Le presunte 'sviste' che poi non erano, ma che hanno fatto epoca
Iniziamo da quel terribile Fiorentina-Inter del 1967, quando il pubblico tuonava ”duce, duce” all’indirizzo di Lo Bello. Sull’1-0 per la Fiorentina, l’arbitro di Siracusa assegna due rigori quasi consecutivi all’Inter, dei quali uno sbagliato. Il primo penalty è assegnato per una trattenuta di Petris su Jair; il secondo per analogo fallo dello stesso Petris, il quale in tono sferzante domanda a Lo Bello: “E’ rigore pure questo?”; la risposta è altrettanto sferzante: “Come hai fatto ad indovinare? Non solo è rigore, ma tu hai giocato abbastanza e adesso te ne puoi andare”. Espulsione diretta, rigore fallito e la partita termina 1-1, con Lo Bello assediato negli spogliatoi nell’unico caso della sua lunga carriera.

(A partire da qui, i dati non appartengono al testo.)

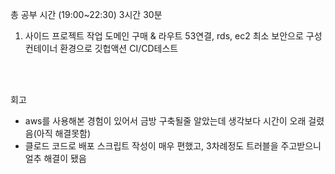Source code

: 총 공부 시간 (19:00~22:30) 3시간 30분

1. 사이드 프로젝트 작업
도메인 구매 & 라우트 53연결,
rds, ec2 최소 보안으로 구성
컨테이너 환경으로 깃헙액션 CI/CD테스트




<br />
<br />

회고
- aws를 사용해본 경험이 있어서 금방 구축될줄 알았는데 생각보다 시간이 오래 걸렸음(아직 해결못함)
- 클로드 코드로 배포 스크립트 작성이 매우 편했고, 3차례정도 트러블을 주고받으니 얼추 해결이 됐음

Nello stesso anno, sotto il diluvio, in Spal-Napoli (1-4) concede tre rigori al Napoli scatenando le ire del pubblico. Dopo il secondo rigore, mentre dagli spalti pioveva di tutto e non solo acqua, un difensore della Spal, scivolando, tocca il pallone con il braccio; i tifosi urlano strafottenti: “Rigore! Dagli anche questo!”. Lo Bello, dopo un attimo di esitazione, guarda le tribune e li accontenta subito; è il terzo. Anche il ministro delle finanze Luigi Preti, tifosissimo della squadra ferrarese, è infuriato come non mai e dopo un’interpellanza parlamentare manda da Lo Bello alcuni ispettori fiscali, che naturalmente non trovano nulla di anomalo.
Sempre nel 1967 (sembra un anno segnato), in un Roma-Inter finita in parità, durante una fase di gioco, Picchi colpisce con un pugno al viso il centravanti della Roma Schultz. Il fatto sfugge all’occhio di Lo Bello ma non a quello del guardalinee che richiama l’attenzione dell’arbitro e gli racconta l’accaduto. Lo Bello si avvicina a Picchi e sorridendo gli dice: “Caro Armandino, mi sa proprio che ci dobbiamo salutare qui perché te ne devi andare”; il capitano dell’Inter replica: ”Va bene, ma Schultz mi ha provocato e sarebbe giusto che uscisse anche lui”, risposta di Lo Bello: “Mi hai convinto”. Risultato: fuori tutti e due. Il giornalista Rino Tommasi scriverà sull’accaduto: “Lo Bello è anche questo”.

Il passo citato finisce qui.